Грохнула толпа, за животики взялась. А братья-гато уже при деле. Смейтесь на здоровье, жители доброго города Севильи!
А вот сморчок в мантии, из судейских который. Грамотку развернул, к народу оборотился. Да только шумят, слышно плохо.
– …оную штуку бархату венецианского и продать хотел…
– Нея-я-я-я-я!
Дергается человечишка, рот раззявил, не иначе до небес докричаться думает. Да только толку-то!
– …свидетельствами уличен и сам сознался…
– Не сознавался-я-я! Били меня, признаться заставляли-и-и!
Хохочет народец, на палача поглядывает. А тот все с мухами разбирается. Пока что.
– …пятьдесят ударов полных, с размахом, да клеймо поставить, да на галеры королевские…
– Не винова-а-а-аты-ы-ый!
Хоть бы молчал! Сразу видно – не наш, не из настоящих, не с Ареналя…
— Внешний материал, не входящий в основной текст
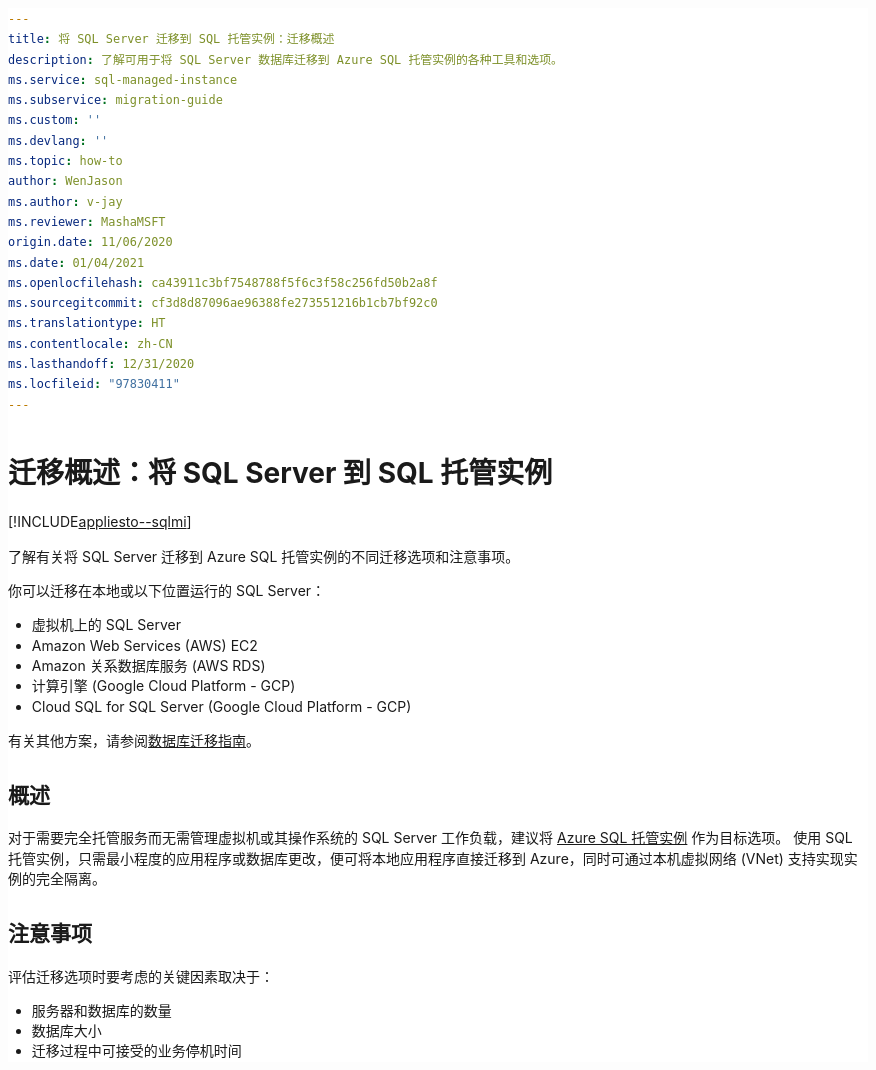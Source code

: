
 ```yaml
---
title: 将 SQL Server 迁移到 SQL 托管实例：迁移概述
description: 了解可用于将 SQL Server 数据库迁移到 Azure SQL 托管实例的各种工具和选项。
ms.service: sql-managed-instance
ms.subservice: migration-guide
ms.custom: ''
ms.devlang: ''
ms.topic: how-to
author: WenJason
ms.author: v-jay
ms.reviewer: MashaMSFT
origin.date: 11/06/2020
ms.date: 01/04/2021
ms.openlocfilehash: ca43911c3bf7548788f5f6c3f58c256fd50b2a8f
ms.sourcegitcommit: cf3d8d87096ae96388fe273551216b1cb7bf92c0
ms.translationtype: HT
ms.contentlocale: zh-CN
ms.lasthandoff: 12/31/2020
ms.locfileid: "97830411"
---
```

# <a name="migration-overview-sql-server-to-sql-managed-instance"></a>迁移概述：将 SQL Server 到 SQL 托管实例
[!INCLUDE[appliesto--sqlmi](../../includes/appliesto-sqlmi.md)]

了解有关将 SQL Server 迁移到 Azure SQL 托管实例的不同迁移选项和注意事项。 

你可以迁移在本地或以下位置运行的 SQL Server： 

- 虚拟机上的 SQL Server  
- Amazon Web Services (AWS) EC2 
- Amazon 关系数据库服务 (AWS RDS) 
- 计算引擎 (Google Cloud Platform - GCP)  
- Cloud SQL for SQL Server (Google Cloud Platform - GCP) 

有关其他方案，请参阅[数据库迁移指南](/dms/)。 

## <a name="overview"></a>概述

对于需要完全托管服务而无需管理虚拟机或其操作系统的 SQL Server 工作负载，建议将 [Azure SQL 托管实例](../../managed-instance/sql-managed-instance-paas-overview.md) 作为目标选项。 使用 SQL 托管实例，只需最小程度的应用程序或数据库更改，便可将本地应用程序直接迁移到 Azure，同时可通过本机虚拟网络 (VNet) 支持实现实例的完全隔离。 

## <a name="considerations"></a>注意事项 

评估迁移选项时要考虑的关键因素取决于： 
- 服务器和数据库的数量
- 数据库大小
- 迁移过程中可接受的业务停机时间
– Эй, сеньоры!!! Гоже ли поступаете?!
Стихла толпа, осекся судейский, даже ворюга с раззявленным ртом замер. Больно уж голос серьезный был.
– Надлежит нам, сеньоры, по обычаю нашему кастильскому дело вершить!
Ушам своим не поверил. А обернулся – и глазам тоже.
Не может быть! Откуда?!
Моргнул я разок, затем еще, а после и понял – может. Одно дивно, откуда шлем такой?
…Потому как на Доне Саладо новый шлем блещет. Не тот шлем-бацинет с забралом, что я у его сиятельства позаимствовал, а салад, такой же, как прежде был, новый только. Блестит на солнышке, аж глазам больно, не иначе песком чистили.
А конек все тот же. И борода-мочалка прежняя.
…Эге, а копье откуда? Здоровенное такое!